A. Clonogenic assay for the effect of temozolomide on the outgrowth of single cells *in vitro*. 231-BR-EGFP vector and MGMT transduced populations were plated at single cell densities, treated with the indicated concentration of temozolomide and the number of colonies counted after 10 days. Each dot represents the mean of triplicate data points within an experiment and the line designates the median of the data from 3 experiments (n=6 to 9). No colonies formed in the vector cells in the presence of temozolomide. B. Western blot analysis of 3 independent polyclonal populations of 231-BR-EGFP cells transduced with either an empty vector or human MGMT cDNA. Two other cell lines, MCF-7 and Jimt-1-BR3 are also shown as positive controls. C-E. 231-BR-EGFP cells transduced with vector or MGMT were injected into the left cardiac ventricle of female nude mice, and randomized to vehicle or 50 mg/kg temozolomide, 5 days a week, beginning on day 3 post-injection. (n=8 to 16). C. Median large metastases per brain section. D. Median micrometastases per brain section. E. Expression of MGMT in experimental brain metastases. Formalin-fixed paraffin-embedded sections of mouse brain with metastases were stained for MGMT expression. Representative images are shown from 2 mice per group. 200x magnification.

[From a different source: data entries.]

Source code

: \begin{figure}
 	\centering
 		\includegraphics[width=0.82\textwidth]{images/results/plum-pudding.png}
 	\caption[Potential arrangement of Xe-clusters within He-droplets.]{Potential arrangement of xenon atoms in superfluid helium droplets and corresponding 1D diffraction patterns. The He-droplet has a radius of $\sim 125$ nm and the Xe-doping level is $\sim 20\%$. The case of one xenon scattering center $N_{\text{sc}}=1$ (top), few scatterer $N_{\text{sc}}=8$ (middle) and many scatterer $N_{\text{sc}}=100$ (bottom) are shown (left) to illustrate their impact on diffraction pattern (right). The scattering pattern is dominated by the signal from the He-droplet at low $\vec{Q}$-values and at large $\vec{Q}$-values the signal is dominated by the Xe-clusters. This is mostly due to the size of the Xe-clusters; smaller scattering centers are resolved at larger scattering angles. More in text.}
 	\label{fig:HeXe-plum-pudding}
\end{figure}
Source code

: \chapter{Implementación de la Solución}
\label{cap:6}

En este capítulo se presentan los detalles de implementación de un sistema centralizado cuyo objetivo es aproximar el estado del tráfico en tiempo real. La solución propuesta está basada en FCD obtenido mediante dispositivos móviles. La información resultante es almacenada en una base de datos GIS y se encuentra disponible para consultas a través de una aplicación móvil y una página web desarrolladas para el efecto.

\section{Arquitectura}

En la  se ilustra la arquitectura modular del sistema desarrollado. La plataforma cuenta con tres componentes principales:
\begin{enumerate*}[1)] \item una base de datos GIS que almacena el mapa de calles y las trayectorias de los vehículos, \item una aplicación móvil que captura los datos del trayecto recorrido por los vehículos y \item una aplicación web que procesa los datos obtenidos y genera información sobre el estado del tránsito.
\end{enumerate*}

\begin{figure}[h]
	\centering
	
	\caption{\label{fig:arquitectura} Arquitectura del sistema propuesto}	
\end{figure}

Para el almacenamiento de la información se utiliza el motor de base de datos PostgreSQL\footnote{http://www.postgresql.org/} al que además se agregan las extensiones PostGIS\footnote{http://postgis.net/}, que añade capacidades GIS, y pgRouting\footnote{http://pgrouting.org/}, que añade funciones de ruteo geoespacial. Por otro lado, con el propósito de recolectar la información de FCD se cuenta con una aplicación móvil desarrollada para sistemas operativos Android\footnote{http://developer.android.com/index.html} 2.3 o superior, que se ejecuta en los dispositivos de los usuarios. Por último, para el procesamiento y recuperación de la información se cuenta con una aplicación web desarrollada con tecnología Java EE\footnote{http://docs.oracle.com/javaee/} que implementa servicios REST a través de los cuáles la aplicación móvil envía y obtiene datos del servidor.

The impact of MGMT expression on temozolomide prevention of 231-BR-EGFP BM was tested in experimental BM assays. Two vector- and two MGMT-positive polyclonal populations were injected into mice as described, and randomized to vehicle or 50 mg/kg temozolomide on the same schedule as previously described. Data from the two vector and two MGMT expressing polyclonal cell populations were combined as no significant difference was detected between the populations. A representative experiment of two conducted is shown (Fig 3C-D). For the two experiments conducted, vehicle treated mice injected with 231-BR-EGFP-vector cells developed medians of 1.4 and 0.7 large BM per section, while temozolomide again abrogated all large and micrometastasis development. Mice that received 231-BR-EGFP cells expressing MGMT, and were treated with temozolomide, developed a median of 1.7 and 2.8 large BM per section, respectively. These data were similar to that of untreated mice injected with 231-BR-EGFP and represented a strong trend of distinction from the temozolomide treated mice injected with 231-BR-EGFP (P = .066 and P = .0003, respectively). The data suggest that MGMT expression may modulate brain metastatic activity to a limited extent (Fig 3C). In agreement with previous data, temozolomide completely inhibited the formation of BM by 231-BR-EGFP-vector cells (P < .001 for both experiments), bringing to four the number of independent experiments with complete preventive activity (see Table 1). For the MGMT expressing 231-BR-EGFP cells, temozolomide administration resulted in a median of 0.6 and 2.8 large BM per section in the two experiments conducted, as compared to 1.7 and 2.8 large BM per section in vehicle treated mice, respectively (P = .010 and P = .48). Similar trends were observed for micrometastases (Fig 3D). Expression of MGMT in the tumor cells that formed metastases in the brain was heterogeneous at the end of the experiment; however, the majority of lesions maintained some level of expression of the transduced gene (Fig 3E). Thus, temozolomide prevention of BM formation in this model system was MGMT-dependent. We have been unable to identify a second BM model system that is low in MGMT expression for validation purposes.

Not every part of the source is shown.